A unidade de Fort Morgan estava com as atividades interrompidas desde 20 de maio, quando a Cargill decretou um locaute e impediu a entrada de cerca de 2 mil funcionários, depois que 85% dos trabalhadores sindicalizados rejeitaram uma proposta contratual anterior.
À época, a multinacional justificou a paralisação forçada alegando que a ameaça de greve trazia riscos operacionais e de segurança alimentar ao manejo de animais vivos.
A decisão foi criticada pelo secretário-tesoureiro do Teamsters Local 455, Dean Modecker, que acusou a empresa de adotar uma postura abusiva contra os empregados durante a negociação.
Conforme o plano divulgado pela Cargill, a retomada das operações ocorrerá de forma gradual e por etapas.
Os trabalhadores passarão por treinamentos de reciclagem e por atividades de preparação do maquinário e das áreas de produção após o período prolongado de inatividade.

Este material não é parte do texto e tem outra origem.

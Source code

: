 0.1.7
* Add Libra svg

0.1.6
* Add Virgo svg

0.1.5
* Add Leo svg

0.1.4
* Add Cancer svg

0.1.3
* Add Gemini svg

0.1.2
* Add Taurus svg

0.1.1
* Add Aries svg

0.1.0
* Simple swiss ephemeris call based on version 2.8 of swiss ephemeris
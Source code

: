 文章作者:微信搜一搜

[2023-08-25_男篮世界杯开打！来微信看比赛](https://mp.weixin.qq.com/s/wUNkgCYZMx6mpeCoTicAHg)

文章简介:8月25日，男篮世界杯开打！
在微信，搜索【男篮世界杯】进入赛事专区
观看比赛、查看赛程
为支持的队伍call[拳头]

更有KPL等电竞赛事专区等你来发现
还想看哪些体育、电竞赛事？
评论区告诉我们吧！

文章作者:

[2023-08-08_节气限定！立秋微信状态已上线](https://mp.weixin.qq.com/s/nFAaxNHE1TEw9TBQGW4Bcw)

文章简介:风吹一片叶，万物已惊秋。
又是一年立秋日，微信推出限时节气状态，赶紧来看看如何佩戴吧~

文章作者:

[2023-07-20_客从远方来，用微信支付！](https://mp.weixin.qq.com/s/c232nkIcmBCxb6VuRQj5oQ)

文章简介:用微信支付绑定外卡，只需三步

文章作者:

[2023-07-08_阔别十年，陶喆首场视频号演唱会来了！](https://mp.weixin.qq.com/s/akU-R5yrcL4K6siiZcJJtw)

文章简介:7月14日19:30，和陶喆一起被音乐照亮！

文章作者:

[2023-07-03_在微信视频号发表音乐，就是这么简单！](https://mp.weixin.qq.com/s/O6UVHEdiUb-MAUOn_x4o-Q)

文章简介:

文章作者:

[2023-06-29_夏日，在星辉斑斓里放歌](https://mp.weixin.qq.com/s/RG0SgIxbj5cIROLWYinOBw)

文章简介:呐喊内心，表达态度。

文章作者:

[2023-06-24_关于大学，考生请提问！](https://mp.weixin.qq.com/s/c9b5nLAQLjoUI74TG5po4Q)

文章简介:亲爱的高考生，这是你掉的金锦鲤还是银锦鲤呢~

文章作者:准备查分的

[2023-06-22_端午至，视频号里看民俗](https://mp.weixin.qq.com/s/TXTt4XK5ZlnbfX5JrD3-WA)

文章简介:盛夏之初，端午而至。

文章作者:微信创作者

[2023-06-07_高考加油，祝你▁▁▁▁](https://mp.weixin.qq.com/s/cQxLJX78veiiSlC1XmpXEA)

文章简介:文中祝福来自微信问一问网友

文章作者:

O cronograma para o reinício do abate de gado será coordenado diretamente com os pecuaristas fornecedores da região, à medida que as equipes concluírem a capacitação.
A empresa informou ainda que continuará a utilizar sua rede logística complementar para atender os clientes da cadeia de carne bovina durante a transição e ressaltou que não fornecerá detalhes financeiros do contrato ratificado.